Correlation Between Disney and PEPSICO

Specify exactly 2 symbols:
Can any of the company-specific risk be diversified away by investing in both Disney and PEPSICO at the same time? Although using a correlation coefficient on its own may not help to predict future stock returns, this module helps to understand the diversifiable risk of combining Disney and PEPSICO into the same portfolio, which is an essential part of the fundamental portfolio management process.
By analyzing existing cross correlation between Walt Disney and PEPSICO INC, you can compare the effects of market volatilities on Disney and PEPSICO and check how they will diversify away market risk if combined in the same portfolio for a given time horizon. You can also utilize pair trading strategies of matching a long position in Disney with a short position of PEPSICO. Check out your portfolio center. Please also check ongoing floating volatility patterns of Disney and PEPSICO.

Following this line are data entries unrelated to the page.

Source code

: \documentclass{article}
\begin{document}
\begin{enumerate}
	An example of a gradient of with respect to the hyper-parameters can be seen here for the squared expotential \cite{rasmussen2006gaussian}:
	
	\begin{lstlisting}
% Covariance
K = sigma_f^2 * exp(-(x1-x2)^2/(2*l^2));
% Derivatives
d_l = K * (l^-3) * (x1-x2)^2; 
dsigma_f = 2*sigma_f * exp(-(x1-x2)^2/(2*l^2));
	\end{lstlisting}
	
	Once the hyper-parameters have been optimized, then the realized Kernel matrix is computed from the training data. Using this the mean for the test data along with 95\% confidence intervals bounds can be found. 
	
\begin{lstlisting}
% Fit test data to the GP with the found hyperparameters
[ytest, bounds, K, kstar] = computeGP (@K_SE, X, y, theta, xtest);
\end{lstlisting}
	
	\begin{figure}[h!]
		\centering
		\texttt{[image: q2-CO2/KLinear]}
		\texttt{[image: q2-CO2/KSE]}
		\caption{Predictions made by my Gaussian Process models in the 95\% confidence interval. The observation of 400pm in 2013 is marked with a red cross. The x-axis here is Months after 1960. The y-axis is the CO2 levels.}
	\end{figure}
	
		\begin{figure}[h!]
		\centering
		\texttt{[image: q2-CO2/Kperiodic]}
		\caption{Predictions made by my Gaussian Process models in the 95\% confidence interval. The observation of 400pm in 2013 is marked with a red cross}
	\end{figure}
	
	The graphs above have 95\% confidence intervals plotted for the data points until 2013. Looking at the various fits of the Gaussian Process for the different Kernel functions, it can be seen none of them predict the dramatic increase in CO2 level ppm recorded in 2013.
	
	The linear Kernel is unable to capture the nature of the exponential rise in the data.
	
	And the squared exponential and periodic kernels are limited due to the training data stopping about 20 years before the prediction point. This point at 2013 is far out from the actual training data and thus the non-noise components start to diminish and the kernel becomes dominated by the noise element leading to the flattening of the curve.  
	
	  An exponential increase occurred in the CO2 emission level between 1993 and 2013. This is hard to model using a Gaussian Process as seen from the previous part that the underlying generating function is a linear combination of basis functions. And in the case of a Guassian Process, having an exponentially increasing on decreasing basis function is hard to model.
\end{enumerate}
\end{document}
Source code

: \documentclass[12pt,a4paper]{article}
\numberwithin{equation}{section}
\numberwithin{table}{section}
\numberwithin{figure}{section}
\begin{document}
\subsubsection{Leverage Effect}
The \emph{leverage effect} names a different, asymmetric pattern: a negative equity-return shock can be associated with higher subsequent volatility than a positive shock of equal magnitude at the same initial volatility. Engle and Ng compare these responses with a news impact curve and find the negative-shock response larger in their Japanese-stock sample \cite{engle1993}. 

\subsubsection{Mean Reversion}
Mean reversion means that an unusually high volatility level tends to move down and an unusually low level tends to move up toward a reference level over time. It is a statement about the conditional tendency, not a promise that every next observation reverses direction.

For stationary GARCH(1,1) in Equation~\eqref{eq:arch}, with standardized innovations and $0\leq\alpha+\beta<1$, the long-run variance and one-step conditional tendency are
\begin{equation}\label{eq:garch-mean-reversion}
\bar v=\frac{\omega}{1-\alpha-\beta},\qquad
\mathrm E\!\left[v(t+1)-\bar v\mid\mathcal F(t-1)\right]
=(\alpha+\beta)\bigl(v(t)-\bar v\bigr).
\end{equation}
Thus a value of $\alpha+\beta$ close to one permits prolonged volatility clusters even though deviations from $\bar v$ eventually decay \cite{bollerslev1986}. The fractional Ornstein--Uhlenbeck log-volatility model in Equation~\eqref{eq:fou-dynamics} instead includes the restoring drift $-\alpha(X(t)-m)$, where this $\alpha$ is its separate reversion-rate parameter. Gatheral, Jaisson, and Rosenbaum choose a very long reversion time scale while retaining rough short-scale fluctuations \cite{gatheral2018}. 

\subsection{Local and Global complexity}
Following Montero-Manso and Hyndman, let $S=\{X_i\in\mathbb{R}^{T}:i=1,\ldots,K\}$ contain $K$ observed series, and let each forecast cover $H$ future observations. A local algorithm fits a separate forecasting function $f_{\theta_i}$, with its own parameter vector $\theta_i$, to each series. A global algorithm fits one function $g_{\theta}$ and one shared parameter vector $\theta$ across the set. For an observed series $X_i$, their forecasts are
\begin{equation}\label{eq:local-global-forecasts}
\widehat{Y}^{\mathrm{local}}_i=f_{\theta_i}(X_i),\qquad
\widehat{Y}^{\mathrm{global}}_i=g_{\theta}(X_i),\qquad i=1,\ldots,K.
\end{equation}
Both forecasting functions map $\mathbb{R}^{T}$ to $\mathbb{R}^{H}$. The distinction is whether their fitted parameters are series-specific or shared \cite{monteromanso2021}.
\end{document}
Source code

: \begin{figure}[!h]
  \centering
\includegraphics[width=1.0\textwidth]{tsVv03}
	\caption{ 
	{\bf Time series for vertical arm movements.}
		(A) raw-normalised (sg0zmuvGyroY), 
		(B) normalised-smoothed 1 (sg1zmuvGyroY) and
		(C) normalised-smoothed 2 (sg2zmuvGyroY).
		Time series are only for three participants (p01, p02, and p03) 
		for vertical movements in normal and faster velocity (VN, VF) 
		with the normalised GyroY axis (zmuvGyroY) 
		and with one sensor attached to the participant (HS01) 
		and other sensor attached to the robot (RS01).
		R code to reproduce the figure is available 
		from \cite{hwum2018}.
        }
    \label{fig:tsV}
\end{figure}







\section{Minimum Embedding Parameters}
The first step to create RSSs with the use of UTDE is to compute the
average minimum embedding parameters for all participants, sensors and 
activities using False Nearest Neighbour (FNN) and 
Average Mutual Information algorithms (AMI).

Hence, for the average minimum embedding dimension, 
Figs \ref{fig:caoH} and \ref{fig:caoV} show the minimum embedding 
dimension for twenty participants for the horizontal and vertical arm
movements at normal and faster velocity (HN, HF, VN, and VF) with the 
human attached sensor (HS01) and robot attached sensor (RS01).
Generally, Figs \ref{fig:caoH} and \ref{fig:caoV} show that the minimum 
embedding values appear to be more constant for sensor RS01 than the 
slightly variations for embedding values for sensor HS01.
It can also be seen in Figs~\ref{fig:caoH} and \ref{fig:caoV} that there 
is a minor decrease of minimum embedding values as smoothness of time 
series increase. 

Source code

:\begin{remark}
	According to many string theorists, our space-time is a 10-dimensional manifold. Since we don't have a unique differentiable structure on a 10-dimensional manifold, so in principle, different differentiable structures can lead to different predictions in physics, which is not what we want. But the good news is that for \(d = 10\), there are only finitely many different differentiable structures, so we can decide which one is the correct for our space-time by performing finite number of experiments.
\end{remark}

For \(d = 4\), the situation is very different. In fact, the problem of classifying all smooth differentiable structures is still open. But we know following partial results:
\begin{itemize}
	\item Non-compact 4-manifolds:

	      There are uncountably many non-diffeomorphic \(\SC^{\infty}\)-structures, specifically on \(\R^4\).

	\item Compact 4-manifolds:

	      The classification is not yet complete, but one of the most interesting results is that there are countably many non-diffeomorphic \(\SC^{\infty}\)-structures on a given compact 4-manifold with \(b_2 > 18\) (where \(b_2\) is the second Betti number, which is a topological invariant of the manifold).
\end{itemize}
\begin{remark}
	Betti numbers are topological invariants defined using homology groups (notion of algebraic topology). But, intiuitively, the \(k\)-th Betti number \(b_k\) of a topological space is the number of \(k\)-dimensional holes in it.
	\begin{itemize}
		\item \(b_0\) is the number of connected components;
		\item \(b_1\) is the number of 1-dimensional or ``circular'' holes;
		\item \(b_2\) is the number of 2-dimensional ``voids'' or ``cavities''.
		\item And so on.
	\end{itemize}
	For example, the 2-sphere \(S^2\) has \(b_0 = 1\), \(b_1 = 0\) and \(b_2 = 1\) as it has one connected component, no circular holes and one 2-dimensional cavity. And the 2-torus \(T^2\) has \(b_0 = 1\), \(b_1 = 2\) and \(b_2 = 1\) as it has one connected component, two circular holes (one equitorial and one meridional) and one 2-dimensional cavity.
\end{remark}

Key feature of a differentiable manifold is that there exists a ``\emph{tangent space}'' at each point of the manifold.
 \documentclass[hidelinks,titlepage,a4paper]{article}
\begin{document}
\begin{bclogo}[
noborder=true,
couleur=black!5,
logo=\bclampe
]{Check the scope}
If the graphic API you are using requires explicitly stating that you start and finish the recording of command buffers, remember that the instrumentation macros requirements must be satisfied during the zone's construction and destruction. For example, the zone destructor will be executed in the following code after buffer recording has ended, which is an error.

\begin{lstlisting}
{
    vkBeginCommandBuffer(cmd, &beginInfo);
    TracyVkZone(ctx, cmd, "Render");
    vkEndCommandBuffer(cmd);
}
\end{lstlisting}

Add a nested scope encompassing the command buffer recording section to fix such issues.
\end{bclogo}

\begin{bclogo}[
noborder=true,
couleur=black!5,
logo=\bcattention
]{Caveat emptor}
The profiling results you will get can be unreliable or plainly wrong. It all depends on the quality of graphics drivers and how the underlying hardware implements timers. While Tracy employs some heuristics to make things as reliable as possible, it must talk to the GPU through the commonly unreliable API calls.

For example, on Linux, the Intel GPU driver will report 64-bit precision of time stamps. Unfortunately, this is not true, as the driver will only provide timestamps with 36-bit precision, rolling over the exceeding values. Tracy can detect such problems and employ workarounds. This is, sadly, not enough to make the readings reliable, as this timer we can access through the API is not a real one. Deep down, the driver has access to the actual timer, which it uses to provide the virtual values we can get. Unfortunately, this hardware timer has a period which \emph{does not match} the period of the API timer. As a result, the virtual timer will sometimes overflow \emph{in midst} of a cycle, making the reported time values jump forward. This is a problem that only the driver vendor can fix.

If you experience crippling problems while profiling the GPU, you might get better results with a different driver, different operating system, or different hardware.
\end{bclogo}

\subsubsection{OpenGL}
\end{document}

Diversification Opportunities for Disney and PEPSICO

-0.48
  Correlation Coefficient

Very good diversification

The 3 months correlation between Disney and PEPSICO is -0.48. Overlapping area represents the amount of risk that can be diversified away by holding Walt Disney and PEPSICO INC in the same portfolio, assuming nothing else is changed. The correlation between historical prices or returns on PEPSICO INC and Disney is a relative statistical measure of the degree to which these equity instruments tend to move together. The correlation coefficient measures the extent to which returns on Walt Disney are associated (or correlated) with PEPSICO. Values of the correlation coefficient range from -1 to +1, where. The correlation of zero (0) is possible when the price movement of PEPSICO INC has no effect on the direction of Disney i.e., Disney and PEPSICO go up and down completely randomly.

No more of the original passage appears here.